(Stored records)
========

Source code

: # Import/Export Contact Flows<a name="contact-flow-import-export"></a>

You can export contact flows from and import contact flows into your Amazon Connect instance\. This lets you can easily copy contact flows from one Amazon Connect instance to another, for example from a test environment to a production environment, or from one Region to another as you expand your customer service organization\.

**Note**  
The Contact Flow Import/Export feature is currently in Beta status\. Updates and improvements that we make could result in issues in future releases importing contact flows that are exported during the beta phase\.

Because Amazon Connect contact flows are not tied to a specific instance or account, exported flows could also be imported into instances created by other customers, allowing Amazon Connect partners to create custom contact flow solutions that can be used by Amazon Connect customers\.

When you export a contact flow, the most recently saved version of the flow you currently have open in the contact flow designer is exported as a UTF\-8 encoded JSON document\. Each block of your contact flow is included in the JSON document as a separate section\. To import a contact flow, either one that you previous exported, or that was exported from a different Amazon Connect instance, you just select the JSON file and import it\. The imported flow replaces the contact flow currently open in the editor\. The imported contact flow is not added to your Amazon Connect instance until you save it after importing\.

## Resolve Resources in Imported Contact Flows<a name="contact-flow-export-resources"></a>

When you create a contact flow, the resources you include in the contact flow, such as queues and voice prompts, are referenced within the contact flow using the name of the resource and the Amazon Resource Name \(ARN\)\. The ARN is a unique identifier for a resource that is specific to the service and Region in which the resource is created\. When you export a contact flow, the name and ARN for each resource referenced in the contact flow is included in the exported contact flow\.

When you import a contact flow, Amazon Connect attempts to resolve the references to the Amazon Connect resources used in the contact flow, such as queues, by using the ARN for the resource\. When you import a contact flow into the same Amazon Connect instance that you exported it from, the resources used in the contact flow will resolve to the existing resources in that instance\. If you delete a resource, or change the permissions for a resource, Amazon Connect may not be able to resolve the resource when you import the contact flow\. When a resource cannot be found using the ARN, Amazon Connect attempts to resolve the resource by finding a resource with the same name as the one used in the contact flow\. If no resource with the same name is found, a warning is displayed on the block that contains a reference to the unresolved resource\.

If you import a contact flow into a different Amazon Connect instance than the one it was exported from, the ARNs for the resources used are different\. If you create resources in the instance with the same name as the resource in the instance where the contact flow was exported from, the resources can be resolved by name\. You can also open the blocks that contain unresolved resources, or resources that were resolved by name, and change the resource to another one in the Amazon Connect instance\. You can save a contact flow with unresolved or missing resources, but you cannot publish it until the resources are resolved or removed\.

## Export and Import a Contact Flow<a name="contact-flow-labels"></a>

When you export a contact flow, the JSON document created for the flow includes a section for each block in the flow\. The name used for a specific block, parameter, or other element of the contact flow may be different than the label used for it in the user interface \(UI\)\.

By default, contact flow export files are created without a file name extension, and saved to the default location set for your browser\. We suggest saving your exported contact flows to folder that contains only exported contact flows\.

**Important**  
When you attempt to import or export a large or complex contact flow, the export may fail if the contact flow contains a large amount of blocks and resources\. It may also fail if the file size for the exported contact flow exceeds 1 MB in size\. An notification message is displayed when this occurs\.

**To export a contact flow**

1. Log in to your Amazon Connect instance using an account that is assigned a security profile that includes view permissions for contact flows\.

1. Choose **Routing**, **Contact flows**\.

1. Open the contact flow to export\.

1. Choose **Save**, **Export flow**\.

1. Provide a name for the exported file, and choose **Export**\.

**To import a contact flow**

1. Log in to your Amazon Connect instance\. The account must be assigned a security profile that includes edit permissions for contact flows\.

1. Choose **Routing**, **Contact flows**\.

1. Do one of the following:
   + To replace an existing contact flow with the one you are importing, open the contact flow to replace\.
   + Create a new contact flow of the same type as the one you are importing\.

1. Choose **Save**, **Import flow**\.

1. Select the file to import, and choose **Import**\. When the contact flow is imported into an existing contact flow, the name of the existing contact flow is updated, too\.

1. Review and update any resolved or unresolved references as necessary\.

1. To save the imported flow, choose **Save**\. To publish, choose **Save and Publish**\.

========

§ Your goal:
Pick out and copy the lines of the entries that hold the string "section".

§ Your response:
When you export a contact flow, the most recently saved version of the flow you currently have open in the contact flow designer is exported as a UTF\-8 encoded JSON document\. Each block of your contact flow is included in the JSON document as a separate section\. To import a contact flow, either one that you previous exported, or that was exported from a different Amazon Connect instance, you just select the JSON file and import it\. The imported flow replaces the contact flow currently open in the editor\. The imported contact flow is not added to your Amazon Connect instance until you save it after importing\.
When you export a contact flow, the JSON document created for the flow includes a section for each block in the flow\. The name used for a specific block, parameter, or other element of the contact flow may be different than the label used for it in the user interface \(UI\)\.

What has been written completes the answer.